Friends of America's Past is opposed to the amendment. Hawkinson said the outcome of the Kennewick case would not have changed had the amendment been in place, except that it would have never would have made it to the courts in the first place. It's science by fiat.
"If the amendment had been in place at the time of discovery," Hawkinson said, "the case would likely not have been brought. The remains would have been automatically Native American and reburied. This amendment effectively changes the starting point for decisions about prehistoric artifacts and human remains by placing everything in the hands of modern tribes, whether or not they have any relationship to them."
"Some of the opposition to it is way overstated," said Keith Kintigh of Campbell's amendment. Kintigh, a professor of anthropology at Arizona State University, is also a member of the Society of American Archaeology's committee on repatriation. "It's been said that if the amendment were in force, Kennewick would have been returned immediately. This is not true."

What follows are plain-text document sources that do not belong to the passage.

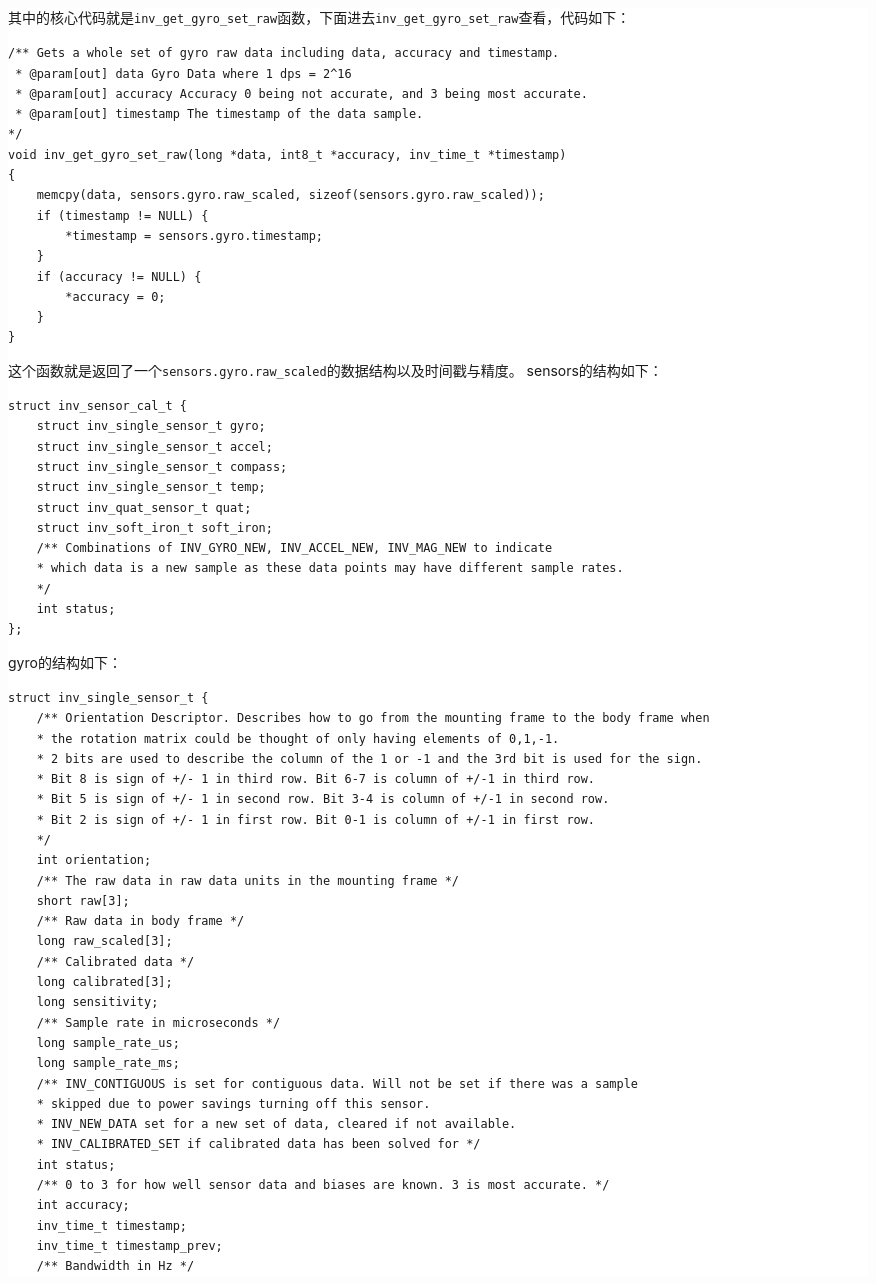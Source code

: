 其中的核心代码就是`inv_get_gyro_set_raw`函数，下面进去`inv_get_gyro_set_raw`查看，代码如下：
```
/** Gets a whole set of gyro raw data including data, accuracy and timestamp.
 * @param[out] data Gyro Data where 1 dps = 2^16
 * @param[out] accuracy Accuracy 0 being not accurate, and 3 being most accurate.
 * @param[out] timestamp The timestamp of the data sample.
*/
void inv_get_gyro_set_raw(long *data, int8_t *accuracy, inv_time_t *timestamp)
{
    memcpy(data, sensors.gyro.raw_scaled, sizeof(sensors.gyro.raw_scaled));
    if (timestamp != NULL) {
        *timestamp = sensors.gyro.timestamp;
    }
    if (accuracy != NULL) {
        *accuracy = 0;
    }
}
```
这个函数就是返回了一个`sensors.gyro.raw_scaled`的数据结构以及时间戳与精度。
sensors的结构如下：
```
struct inv_sensor_cal_t {
    struct inv_single_sensor_t gyro;
    struct inv_single_sensor_t accel;
    struct inv_single_sensor_t compass;
    struct inv_single_sensor_t temp;
    struct inv_quat_sensor_t quat;
    struct inv_soft_iron_t soft_iron;
    /** Combinations of INV_GYRO_NEW, INV_ACCEL_NEW, INV_MAG_NEW to indicate
    * which data is a new sample as these data points may have different sample rates.
    */
    int status;
};
```
gyro的结构如下：
```
struct inv_single_sensor_t {
    /** Orientation Descriptor. Describes how to go from the mounting frame to the body frame when
    * the rotation matrix could be thought of only having elements of 0,1,-1.
    * 2 bits are used to describe the column of the 1 or -1 and the 3rd bit is used for the sign.
    * Bit 8 is sign of +/- 1 in third row. Bit 6-7 is column of +/-1 in third row.
    * Bit 5 is sign of +/- 1 in second row. Bit 3-4 is column of +/-1 in second row.
    * Bit 2 is sign of +/- 1 in first row. Bit 0-1 is column of +/-1 in first row.
    */
    int orientation;
    /** The raw data in raw data units in the mounting frame */
    short raw[3];
    /** Raw data in body frame */
    long raw_scaled[3];
    /** Calibrated data */
    long calibrated[3];
    long sensitivity;
    /** Sample rate in microseconds */
    long sample_rate_us;
    long sample_rate_ms;
    /** INV_CONTIGUOUS is set for contiguous data. Will not be set if there was a sample
    * skipped due to power savings turning off this sensor.
    * INV_NEW_DATA set for a new set of data, cleared if not available.
    * INV_CALIBRATED_SET if calibrated data has been solved for */
    int status;
    /** 0 to 3 for how well sensor data and biases are known. 3 is most accurate. */
    int accuracy;
    inv_time_t timestamp;
    inv_time_t timestamp_prev;
    /** Bandwidth in Hz */
```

In his opinion for the Ninth, Judge Ronald M. Gould wrote that NAGPRA makes two inquiries which must be answered before NAGPRA can take effect in a particular case. First, remains must be shown to "have a significant relationship to a presently existing 'tribe, people, or culture.'" Gould stressed that Congress intended the language "that is" in the definition of "Native American" to mean "presently existing," a distinction that the Department of the Interior and the Indian tribes blurred in their argument.
And, in fact, it is exactly that argument Campbell wants to codify into law with his amendment.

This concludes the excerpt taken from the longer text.